Q. How are rating points computed for quarterbacks in the NFL? What was the highest rating of all time?
A. This is only slightly less complicated than the NFL's playoff formula. In fact, the State Department is very concerned that the Iraqis might get their hands on NFL technology, threatening the balance of power in the Mideast and possibly the AFC Central. In any case, "The Official National Football League 1991 Record & Fact Book" says of the rating system:
"The NFL rates its forward passers [what, no rating of backward passers?] for statistical purposes against a pre-fixed performance standard based on statistical achievements of all qualified pro passers since 1960. . . . The current system, which was adopted in 1973. . . . provides a means of comparing passing performances from one season to the next. . . .

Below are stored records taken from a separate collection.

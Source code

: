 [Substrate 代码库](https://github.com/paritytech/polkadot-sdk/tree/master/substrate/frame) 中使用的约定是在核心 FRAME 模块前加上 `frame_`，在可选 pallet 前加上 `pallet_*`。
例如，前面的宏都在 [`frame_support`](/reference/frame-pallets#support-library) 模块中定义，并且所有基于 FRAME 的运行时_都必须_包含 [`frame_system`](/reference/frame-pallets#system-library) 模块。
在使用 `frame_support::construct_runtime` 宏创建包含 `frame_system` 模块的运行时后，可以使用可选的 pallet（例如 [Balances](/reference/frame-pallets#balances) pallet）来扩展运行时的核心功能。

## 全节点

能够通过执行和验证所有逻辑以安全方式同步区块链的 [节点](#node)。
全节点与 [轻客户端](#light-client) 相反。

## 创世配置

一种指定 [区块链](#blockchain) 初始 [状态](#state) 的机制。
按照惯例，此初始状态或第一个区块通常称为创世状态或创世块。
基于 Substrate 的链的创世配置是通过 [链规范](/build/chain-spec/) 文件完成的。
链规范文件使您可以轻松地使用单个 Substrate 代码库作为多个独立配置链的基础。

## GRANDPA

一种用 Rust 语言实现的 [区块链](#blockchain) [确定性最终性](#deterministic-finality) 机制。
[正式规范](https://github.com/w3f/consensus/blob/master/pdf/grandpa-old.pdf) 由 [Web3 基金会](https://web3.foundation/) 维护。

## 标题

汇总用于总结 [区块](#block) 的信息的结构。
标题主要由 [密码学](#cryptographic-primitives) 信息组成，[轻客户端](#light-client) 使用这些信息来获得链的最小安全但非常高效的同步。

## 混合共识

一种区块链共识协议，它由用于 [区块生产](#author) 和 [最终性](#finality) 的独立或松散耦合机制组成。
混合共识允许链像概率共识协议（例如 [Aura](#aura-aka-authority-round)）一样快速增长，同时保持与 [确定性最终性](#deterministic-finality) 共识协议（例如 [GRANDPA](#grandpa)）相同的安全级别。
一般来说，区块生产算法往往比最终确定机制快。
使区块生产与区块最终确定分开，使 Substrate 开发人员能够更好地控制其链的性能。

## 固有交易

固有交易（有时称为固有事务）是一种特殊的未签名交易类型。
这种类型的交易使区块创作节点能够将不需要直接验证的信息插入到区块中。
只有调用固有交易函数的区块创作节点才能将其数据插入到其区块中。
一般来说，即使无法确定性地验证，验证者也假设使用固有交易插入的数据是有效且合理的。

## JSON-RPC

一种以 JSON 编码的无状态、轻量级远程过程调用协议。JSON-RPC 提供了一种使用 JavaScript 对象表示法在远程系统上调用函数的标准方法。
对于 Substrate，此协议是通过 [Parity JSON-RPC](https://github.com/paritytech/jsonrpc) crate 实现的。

"Four categories are used as a basis for compiling a rating: percentage of touchdown passes per attempt; percentage of completions per attempt; percentage of interceptions per attempt; average yards gained per attempt. The base, or average standard, is 1.00. The bottom is .000. To earn a 2.000 rating, a passer must perform at exceptional levels, i.e., 70 percent in completions, 10 percent in touchdowns, 1.5 percent in interceptions, and 11 yards average gain per pass attempt. The maximum a passer can achieve in any category is 2.375. . . . In order to make the rating more understandable, the point rating is. . . . converted into a scale of 100."
Of course, that makes it so much more clear.
The highest single-season rating was by the San Francisco 49ers' Joe Montana in 1989, a 112.4.